> RECORDS SUPPLIED
[Start of section]

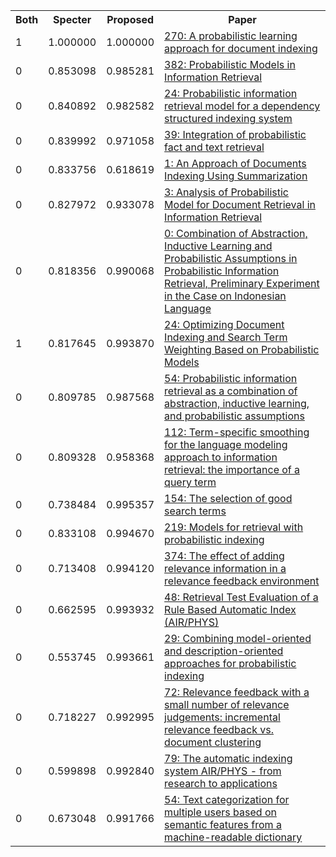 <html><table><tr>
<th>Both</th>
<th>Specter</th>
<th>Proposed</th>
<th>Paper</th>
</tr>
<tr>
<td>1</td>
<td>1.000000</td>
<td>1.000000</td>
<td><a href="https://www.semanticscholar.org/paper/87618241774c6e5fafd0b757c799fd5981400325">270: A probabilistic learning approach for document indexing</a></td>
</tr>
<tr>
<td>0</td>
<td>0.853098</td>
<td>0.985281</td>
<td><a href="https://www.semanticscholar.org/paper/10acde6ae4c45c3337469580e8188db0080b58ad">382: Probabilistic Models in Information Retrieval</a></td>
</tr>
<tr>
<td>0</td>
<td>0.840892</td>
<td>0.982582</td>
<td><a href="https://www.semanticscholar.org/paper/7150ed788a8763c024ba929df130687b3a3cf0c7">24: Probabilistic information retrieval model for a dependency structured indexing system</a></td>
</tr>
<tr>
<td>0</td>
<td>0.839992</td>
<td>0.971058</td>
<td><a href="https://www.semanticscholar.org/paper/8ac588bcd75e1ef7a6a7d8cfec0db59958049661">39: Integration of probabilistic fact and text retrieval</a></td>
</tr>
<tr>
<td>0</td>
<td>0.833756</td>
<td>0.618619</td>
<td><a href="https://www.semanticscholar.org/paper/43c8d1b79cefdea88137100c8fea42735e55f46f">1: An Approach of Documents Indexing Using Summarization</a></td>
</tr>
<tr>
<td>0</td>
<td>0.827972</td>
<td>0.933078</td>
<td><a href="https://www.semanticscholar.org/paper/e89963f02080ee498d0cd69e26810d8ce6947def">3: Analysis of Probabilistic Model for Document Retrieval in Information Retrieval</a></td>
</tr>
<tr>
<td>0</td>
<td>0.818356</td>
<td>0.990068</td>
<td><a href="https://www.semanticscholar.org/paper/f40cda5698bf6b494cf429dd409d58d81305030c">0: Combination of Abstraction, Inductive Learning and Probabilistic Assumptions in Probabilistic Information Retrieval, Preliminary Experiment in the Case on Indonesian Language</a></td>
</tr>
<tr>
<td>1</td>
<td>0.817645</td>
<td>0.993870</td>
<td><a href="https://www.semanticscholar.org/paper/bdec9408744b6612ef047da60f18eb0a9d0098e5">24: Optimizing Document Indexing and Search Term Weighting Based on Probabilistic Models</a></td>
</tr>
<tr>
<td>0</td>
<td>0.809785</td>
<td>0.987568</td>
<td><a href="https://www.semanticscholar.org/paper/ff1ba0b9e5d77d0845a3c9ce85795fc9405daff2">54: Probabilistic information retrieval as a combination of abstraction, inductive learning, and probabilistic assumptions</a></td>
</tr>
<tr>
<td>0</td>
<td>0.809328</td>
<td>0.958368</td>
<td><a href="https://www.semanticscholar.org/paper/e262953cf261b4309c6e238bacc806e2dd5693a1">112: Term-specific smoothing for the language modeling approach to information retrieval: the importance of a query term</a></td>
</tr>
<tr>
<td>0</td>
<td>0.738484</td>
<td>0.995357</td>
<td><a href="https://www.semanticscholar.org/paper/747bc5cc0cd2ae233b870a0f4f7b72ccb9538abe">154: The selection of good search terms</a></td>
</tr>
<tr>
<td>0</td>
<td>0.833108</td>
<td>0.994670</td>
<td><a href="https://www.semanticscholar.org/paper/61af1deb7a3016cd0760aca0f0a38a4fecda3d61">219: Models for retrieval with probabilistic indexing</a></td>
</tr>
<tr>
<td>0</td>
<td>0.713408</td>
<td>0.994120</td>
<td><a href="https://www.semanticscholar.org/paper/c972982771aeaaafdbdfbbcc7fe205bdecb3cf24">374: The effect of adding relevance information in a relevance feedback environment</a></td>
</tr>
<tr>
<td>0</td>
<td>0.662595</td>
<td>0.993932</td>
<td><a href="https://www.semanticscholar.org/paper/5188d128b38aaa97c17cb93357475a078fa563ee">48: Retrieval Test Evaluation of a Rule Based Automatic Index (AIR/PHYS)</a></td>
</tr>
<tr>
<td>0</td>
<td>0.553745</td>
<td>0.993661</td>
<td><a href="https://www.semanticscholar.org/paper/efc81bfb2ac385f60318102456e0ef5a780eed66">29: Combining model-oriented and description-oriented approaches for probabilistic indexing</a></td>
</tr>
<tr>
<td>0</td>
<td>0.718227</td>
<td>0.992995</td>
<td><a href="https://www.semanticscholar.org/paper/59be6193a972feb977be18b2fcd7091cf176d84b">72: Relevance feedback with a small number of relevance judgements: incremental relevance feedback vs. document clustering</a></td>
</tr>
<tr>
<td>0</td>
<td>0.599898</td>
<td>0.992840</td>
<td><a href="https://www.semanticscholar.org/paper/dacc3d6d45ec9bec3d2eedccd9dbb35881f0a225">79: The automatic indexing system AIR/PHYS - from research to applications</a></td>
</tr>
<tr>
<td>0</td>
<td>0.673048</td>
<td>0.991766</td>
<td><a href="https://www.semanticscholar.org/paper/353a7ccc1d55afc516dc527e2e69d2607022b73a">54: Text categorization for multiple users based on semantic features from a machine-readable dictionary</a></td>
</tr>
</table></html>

[End of section]
[Start of section]

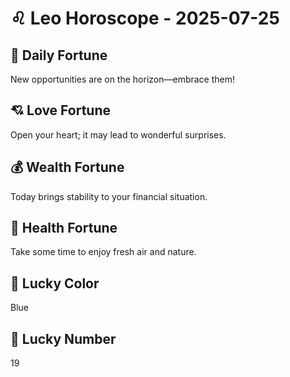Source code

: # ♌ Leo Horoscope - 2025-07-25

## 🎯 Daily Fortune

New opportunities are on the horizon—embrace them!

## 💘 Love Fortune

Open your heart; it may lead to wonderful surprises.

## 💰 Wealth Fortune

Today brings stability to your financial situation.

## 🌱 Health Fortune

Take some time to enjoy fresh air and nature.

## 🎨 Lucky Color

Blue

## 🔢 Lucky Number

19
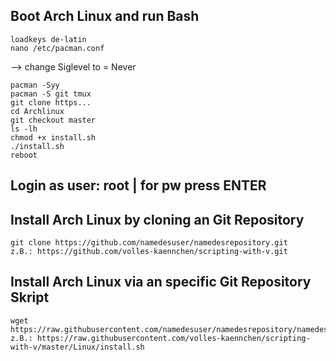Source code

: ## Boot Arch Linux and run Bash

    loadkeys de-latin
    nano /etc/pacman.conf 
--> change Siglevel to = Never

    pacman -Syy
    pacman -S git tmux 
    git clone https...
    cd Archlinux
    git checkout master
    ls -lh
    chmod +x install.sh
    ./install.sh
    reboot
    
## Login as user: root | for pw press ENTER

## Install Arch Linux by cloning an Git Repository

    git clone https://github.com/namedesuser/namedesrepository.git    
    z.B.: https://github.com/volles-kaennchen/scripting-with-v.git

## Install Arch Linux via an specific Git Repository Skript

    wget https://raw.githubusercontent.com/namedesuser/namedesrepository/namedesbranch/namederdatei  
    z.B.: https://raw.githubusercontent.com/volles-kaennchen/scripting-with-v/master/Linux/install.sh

[End of section]

> WORK REQUEST
Write down again, exactly as given, only the lines above that fall from the line with "on Indonesian Language</a></td>" to the line with "<td>0.958368</td>", inclusive.

> SOLUTION FOR THIS PROBLEM
<td><a href="https://www.semanticscholar.org/paper/f40cda5698bf6b494cf429dd409d58d81305030c">0: Combination of Abstraction, Inductive Learning and Probabilistic Assumptions in Probabilistic Information Retrieval, Preliminary Experiment in the Case on Indonesian Language</a></td>
</tr>
<tr>
<td>1</td>
<td>0.817645</td>
<td>0.993870</td>
<td><a href="https://www.semanticscholar.org/paper/bdec9408744b6612ef047da60f18eb0a9d0098e5">24: Optimizing Document Indexing and Search Term Weighting Based on Probabilistic Models</a></td>
</tr>
<tr>
<td>0</td>
<td>0.809785</td>
<td>0.987568</td>
<td><a href="https://www.semanticscholar.org/paper/ff1ba0b9e5d77d0845a3c9ce85795fc9405daff2">54: Probabilistic information retrieval as a combination of abstraction, inductive learning, and probabilistic assumptions</a></td>
</tr>
<tr>
<td>0</td>
<td>0.809328</td>
<td>0.958368</td>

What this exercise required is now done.